Chapter 22
It’s been over a fortnight since that class. She thought then that the professor might have asked her to stay behind and explain to him what she meant. But he watched her walk out of the seminar room without any attempt to hold her back.
Ben hasn’t talked to her either, not since she walked straight past him at the end of the class. It’s as if she’s surrounded by a forcefield, or something at her core that repels all the other students, although Lucy sees them watching her when she turns her head suddenly and catches them staring.
She doesn’t care about the other students.
She’s isolated, not lonely. The workload is steep, no time for dwelling on things.
At least forty hours a week, and that’s with only selective reading from the list. Lucy is reading everything, not just the books on the list, but the books referred to in the footnotes, too, and all the articles.
Perhaps she should be worried that the professor hasn’t tried to engage further with her, but she’s not. She knows that he’s hooked, that he wants to know what she meant, what she was talking about. It’s only a matter of time.
Sure enough, as the year edges into early spring, her moment comes. At the end of the seminar, he asks for volunteers for a research assignment, a paper he needs to prepare unexpectedly for a conference at the weekend.

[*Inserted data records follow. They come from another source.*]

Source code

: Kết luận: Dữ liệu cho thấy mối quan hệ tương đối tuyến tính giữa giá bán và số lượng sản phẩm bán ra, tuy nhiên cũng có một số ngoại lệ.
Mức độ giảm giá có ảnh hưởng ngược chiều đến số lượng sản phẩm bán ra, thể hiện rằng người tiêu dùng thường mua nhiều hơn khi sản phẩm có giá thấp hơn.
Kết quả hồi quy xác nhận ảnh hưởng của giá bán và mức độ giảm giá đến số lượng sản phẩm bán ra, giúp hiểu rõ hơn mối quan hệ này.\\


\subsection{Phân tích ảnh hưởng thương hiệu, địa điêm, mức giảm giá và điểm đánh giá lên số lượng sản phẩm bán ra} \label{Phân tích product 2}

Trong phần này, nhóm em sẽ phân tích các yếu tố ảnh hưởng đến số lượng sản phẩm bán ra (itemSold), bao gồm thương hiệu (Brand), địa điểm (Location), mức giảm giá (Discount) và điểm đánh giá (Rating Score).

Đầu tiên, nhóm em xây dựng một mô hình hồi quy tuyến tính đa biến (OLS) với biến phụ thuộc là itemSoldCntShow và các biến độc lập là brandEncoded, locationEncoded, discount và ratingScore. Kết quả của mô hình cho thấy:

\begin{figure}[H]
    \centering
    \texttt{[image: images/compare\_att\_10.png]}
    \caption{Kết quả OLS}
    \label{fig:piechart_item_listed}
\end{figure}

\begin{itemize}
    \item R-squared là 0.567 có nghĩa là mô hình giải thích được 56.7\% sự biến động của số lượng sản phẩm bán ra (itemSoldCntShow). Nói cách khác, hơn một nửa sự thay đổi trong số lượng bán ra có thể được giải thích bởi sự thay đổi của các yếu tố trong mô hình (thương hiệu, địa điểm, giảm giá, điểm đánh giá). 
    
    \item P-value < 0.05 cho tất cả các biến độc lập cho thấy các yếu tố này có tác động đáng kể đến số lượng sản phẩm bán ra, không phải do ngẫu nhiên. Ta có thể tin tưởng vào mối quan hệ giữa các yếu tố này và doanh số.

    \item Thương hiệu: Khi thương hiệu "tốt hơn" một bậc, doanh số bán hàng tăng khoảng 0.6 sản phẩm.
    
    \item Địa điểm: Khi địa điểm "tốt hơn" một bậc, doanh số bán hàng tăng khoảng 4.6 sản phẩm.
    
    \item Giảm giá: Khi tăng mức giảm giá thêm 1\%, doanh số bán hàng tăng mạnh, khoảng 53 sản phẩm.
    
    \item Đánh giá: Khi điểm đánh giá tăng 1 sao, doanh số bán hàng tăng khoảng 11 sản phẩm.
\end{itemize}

‘A keynote speaker is ill,’ he says. ‘So they’ve asked me to step in.
I’m going to need some help, though. It’s nearly my area, but not quite, so there’s some work to do.
I need someone to provide a synopsis of all the main points of any relevant research.
Could be a couple of all-nighters, but you’ll learn a lot. ’
Lucy shoots her hand up before looking round the room to see that nearly everyone else has, too. Not like school, when volunteers had to be dragged kicking and screaming to read aloud, or even answer a simple question. Every student is as keen as she is. Though not quite.
She sits still, an image of what’s going to happen clear in her mind. He’s going to look round the room, and after a show of hesitation, he’s going to lean over and—
‘Lucy, you said something in your application about the Nordic model of incarceration, if I’m not mistaken.’
She nods, unable to speak. It’s exactly as she’d hoped it would be.
‘I think this will be right up your alley. Stay after class and we’ll discuss.’
Daggers from round the room, but they bounce straight off her, the forcefield around her now glowing gold.
‘Come over to my office,’ he says at the end of the session. She’s the last student left at the table.
‘Now?’
‘I’ll show you what I need you to do,’ he says.
They walk through the quad together, their shoulders nearly touching as they approach the narrow arch that leads to the building where his personal office is situated.
Lucy jumps back at the proximity, stumbling as he gestures for her to go through.
She might be twenty-two, not some squeaky undergraduate, but now that the moment’s come and she’s in his presence, she’s all thumbs, her feet stuck on the wrong way.
As he unlocks his office door, Lucy’s cheeks start to warm.
He gestures her through but she steps back – no, after you.
She wants to get her blushing back under control.
It really is like it was at school when she had such a crush on Alan Mackenzie, who was in her history class.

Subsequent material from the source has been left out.